What to work on
Using the data below, return all lines in which "accurate" appears.

Given information
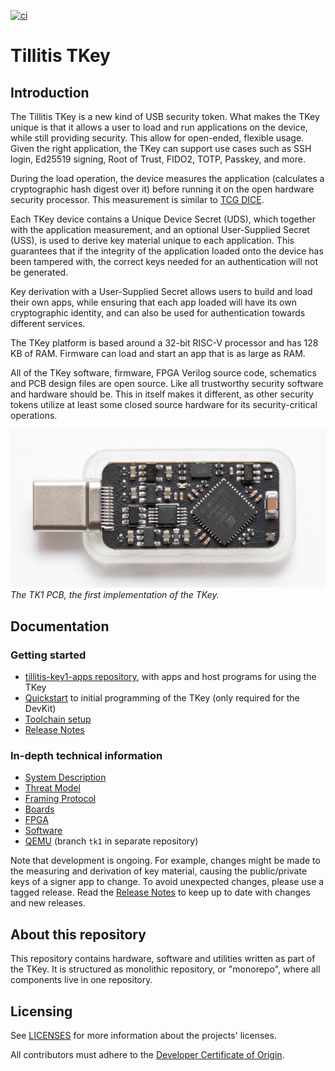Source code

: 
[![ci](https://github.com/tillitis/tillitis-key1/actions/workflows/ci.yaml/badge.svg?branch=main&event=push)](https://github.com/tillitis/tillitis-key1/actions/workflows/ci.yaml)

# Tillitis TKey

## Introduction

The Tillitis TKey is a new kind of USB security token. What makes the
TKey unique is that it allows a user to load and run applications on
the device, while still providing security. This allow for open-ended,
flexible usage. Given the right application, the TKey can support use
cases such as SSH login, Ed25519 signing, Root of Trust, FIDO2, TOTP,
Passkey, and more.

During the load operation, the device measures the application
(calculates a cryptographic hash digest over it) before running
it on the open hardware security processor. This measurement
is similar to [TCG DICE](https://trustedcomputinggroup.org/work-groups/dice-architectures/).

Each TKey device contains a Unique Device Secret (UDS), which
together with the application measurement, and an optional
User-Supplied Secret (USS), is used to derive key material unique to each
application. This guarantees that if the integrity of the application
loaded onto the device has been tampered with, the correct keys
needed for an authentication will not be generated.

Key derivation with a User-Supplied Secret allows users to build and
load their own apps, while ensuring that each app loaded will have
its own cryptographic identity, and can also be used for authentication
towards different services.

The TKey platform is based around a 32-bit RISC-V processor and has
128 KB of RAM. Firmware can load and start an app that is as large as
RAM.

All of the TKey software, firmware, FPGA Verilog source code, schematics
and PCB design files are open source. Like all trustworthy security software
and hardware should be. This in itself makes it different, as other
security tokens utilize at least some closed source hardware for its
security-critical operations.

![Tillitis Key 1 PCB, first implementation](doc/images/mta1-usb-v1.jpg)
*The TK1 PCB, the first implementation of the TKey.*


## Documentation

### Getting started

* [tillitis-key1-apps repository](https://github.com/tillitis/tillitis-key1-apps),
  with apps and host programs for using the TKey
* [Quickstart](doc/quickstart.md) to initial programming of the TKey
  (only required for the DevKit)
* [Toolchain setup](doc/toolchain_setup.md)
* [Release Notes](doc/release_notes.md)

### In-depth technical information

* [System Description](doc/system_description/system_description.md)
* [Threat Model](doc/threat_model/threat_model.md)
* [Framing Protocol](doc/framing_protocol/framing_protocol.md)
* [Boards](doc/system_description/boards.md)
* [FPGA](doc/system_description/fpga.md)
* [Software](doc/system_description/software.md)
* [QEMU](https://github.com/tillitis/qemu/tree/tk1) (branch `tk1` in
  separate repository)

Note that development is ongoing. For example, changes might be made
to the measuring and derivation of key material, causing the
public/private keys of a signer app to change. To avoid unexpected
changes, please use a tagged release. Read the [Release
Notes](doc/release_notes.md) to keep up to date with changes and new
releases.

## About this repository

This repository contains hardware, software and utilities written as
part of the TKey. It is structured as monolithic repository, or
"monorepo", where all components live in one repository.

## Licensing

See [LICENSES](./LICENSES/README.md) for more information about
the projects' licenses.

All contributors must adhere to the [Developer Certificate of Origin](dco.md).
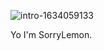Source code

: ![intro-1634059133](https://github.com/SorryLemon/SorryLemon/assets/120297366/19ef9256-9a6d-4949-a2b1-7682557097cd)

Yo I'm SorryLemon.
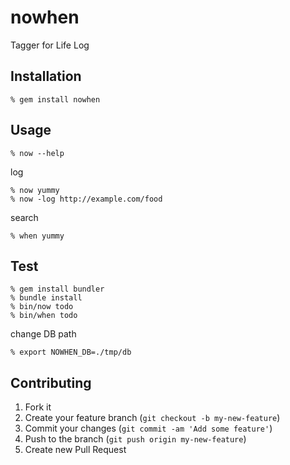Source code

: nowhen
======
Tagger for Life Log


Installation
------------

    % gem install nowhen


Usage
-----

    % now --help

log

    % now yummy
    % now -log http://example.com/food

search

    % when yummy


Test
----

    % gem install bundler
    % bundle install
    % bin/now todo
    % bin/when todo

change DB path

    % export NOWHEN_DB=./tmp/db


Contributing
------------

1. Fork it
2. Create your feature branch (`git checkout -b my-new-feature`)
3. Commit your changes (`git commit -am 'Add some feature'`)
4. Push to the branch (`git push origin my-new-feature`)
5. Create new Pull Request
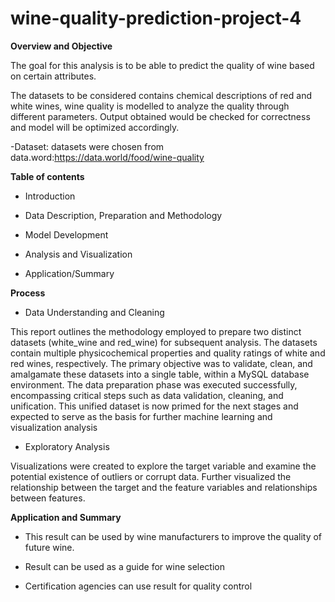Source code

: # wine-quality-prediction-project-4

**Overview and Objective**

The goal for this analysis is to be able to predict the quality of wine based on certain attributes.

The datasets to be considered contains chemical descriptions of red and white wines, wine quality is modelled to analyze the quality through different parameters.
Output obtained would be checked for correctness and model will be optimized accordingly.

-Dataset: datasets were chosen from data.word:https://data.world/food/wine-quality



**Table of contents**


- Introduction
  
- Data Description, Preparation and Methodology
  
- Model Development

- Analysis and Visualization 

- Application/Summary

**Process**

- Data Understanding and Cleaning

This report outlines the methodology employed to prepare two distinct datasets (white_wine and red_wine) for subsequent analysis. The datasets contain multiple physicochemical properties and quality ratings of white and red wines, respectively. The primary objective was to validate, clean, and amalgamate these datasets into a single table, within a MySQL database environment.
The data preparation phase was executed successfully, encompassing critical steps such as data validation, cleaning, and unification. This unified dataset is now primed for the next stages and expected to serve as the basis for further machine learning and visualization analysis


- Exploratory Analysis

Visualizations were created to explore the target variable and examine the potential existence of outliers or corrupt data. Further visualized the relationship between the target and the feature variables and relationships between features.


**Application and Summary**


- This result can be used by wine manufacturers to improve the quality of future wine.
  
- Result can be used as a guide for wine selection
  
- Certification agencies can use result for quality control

* * *

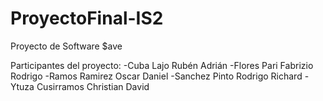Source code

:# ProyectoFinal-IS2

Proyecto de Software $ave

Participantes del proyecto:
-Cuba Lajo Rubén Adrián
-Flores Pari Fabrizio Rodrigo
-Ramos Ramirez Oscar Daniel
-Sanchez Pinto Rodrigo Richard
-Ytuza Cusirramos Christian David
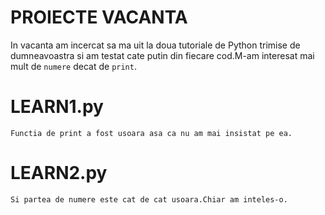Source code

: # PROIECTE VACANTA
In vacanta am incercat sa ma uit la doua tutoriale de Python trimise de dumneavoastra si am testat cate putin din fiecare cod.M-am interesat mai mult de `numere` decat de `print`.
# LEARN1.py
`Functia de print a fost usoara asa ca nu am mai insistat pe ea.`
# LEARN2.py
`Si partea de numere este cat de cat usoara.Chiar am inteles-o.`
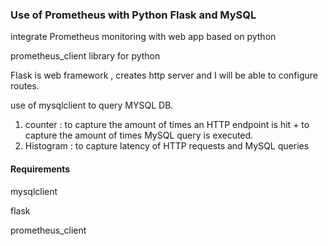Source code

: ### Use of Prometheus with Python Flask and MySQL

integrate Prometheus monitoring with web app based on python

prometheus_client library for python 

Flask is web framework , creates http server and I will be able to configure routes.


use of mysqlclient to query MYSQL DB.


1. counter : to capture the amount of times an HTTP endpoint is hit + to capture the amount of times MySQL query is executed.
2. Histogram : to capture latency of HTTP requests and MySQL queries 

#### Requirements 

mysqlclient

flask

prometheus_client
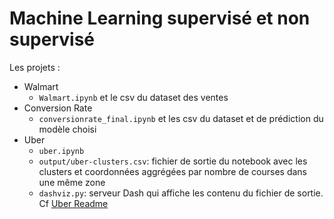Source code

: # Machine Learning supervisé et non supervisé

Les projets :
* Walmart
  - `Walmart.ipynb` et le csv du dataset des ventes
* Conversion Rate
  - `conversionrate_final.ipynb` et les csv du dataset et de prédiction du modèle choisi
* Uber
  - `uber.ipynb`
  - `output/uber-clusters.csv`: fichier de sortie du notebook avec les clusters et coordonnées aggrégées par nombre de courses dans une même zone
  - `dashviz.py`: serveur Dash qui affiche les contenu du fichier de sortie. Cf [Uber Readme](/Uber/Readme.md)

...

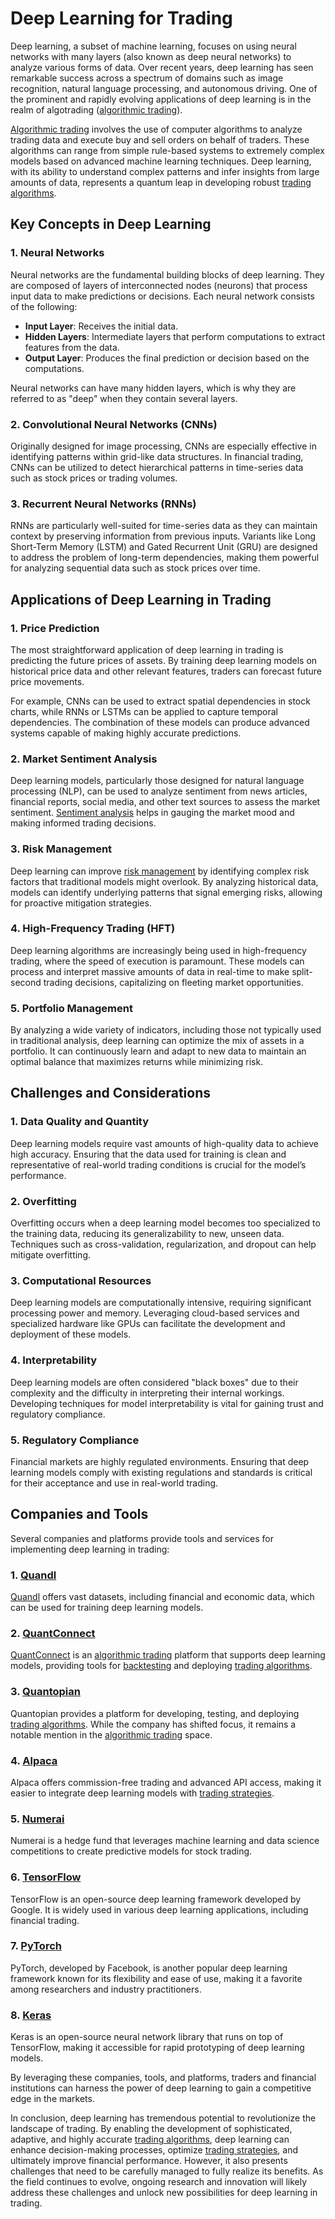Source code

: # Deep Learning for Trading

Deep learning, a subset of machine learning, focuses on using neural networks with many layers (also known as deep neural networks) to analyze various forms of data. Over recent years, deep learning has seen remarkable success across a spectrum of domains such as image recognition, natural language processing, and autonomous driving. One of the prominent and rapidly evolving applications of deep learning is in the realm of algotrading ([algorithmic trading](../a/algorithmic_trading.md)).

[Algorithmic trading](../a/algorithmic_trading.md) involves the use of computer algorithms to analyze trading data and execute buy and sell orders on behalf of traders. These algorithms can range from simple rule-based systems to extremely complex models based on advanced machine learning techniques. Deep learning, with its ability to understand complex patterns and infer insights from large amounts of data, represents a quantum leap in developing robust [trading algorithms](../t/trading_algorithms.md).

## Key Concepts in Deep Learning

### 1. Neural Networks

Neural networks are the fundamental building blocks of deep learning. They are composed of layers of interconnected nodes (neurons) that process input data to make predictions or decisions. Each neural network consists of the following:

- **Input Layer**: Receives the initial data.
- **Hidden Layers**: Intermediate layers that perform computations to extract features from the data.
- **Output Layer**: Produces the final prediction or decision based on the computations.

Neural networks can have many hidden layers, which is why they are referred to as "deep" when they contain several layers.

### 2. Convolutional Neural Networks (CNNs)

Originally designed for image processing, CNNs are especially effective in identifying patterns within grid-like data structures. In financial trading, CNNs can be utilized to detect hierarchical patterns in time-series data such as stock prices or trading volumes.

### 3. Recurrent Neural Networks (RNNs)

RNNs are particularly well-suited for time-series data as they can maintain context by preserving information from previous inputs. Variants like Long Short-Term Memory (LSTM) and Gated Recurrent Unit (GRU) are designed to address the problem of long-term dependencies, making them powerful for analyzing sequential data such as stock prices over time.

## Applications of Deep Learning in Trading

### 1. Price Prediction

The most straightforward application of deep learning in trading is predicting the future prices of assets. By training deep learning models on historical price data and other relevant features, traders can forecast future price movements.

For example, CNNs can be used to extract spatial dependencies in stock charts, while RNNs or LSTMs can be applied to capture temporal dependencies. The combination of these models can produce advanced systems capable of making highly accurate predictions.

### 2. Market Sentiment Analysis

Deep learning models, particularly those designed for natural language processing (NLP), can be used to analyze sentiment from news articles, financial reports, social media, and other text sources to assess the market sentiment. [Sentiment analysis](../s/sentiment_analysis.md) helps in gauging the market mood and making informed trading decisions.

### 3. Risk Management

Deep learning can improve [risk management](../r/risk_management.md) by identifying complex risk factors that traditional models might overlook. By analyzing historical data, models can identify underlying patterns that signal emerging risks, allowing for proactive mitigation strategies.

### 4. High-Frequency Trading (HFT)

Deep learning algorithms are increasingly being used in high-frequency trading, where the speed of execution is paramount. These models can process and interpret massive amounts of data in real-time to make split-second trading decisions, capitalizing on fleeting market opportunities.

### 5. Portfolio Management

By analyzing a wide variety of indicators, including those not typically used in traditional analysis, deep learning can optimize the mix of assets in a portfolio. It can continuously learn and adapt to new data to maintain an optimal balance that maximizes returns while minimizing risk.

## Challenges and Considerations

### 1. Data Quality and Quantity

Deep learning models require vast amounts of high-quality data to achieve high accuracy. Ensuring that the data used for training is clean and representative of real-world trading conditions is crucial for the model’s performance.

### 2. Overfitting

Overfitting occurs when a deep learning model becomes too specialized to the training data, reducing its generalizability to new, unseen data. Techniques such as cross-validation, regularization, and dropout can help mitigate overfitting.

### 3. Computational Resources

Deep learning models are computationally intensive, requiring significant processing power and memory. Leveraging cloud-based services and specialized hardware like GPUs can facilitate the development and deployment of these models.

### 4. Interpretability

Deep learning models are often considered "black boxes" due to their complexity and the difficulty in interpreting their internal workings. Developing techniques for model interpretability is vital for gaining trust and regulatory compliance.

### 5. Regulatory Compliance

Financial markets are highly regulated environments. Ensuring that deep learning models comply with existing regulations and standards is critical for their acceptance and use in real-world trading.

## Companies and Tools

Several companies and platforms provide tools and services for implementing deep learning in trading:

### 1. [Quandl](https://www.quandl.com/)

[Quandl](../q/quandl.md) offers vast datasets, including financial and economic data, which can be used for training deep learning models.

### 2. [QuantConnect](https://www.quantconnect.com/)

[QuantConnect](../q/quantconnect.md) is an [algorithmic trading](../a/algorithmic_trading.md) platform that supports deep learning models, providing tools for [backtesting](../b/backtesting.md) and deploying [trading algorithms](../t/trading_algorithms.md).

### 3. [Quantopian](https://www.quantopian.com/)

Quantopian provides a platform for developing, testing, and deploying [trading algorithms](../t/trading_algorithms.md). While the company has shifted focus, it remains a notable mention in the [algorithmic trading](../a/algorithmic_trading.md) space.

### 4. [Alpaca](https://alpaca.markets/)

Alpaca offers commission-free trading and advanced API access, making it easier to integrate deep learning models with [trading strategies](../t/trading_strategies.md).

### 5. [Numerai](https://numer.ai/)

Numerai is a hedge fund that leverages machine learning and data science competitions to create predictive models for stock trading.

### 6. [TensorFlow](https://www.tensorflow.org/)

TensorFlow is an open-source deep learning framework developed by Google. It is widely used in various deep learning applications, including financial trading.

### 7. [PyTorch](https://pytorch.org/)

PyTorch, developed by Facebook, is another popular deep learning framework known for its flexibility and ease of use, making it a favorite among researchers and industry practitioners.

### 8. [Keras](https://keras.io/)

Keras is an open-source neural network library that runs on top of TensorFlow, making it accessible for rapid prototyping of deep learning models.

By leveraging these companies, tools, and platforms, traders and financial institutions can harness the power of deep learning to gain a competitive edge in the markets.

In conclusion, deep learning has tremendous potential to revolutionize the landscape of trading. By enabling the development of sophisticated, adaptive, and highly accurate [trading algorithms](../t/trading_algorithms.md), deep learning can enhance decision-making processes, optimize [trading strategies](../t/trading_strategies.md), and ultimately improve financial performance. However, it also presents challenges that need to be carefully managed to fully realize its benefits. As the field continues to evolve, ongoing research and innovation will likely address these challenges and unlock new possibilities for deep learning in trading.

Solution for this problem
For example, CNNs can be used to extract spatial dependencies in stock charts, while RNNs or LSTMs can be applied to capture temporal dependencies. The combination of these models can produce advanced systems capable of making highly accurate predictions.
In conclusion, deep learning has tremendous potential to revolutionize the landscape of trading. By enabling the development of sophisticated, adaptive, and highly accurate [trading algorithms](../t/trading_algorithms.md), deep learning can enhance decision-making processes, optimize [trading strategies](../t/trading_strategies.md), and ultimately improve financial performance. However, it also presents challenges that need to be carefully managed to fully realize its benefits. As the field continues to evolve, ongoing research and innovation will likely address these challenges and unlock new possibilities for deep learning in trading.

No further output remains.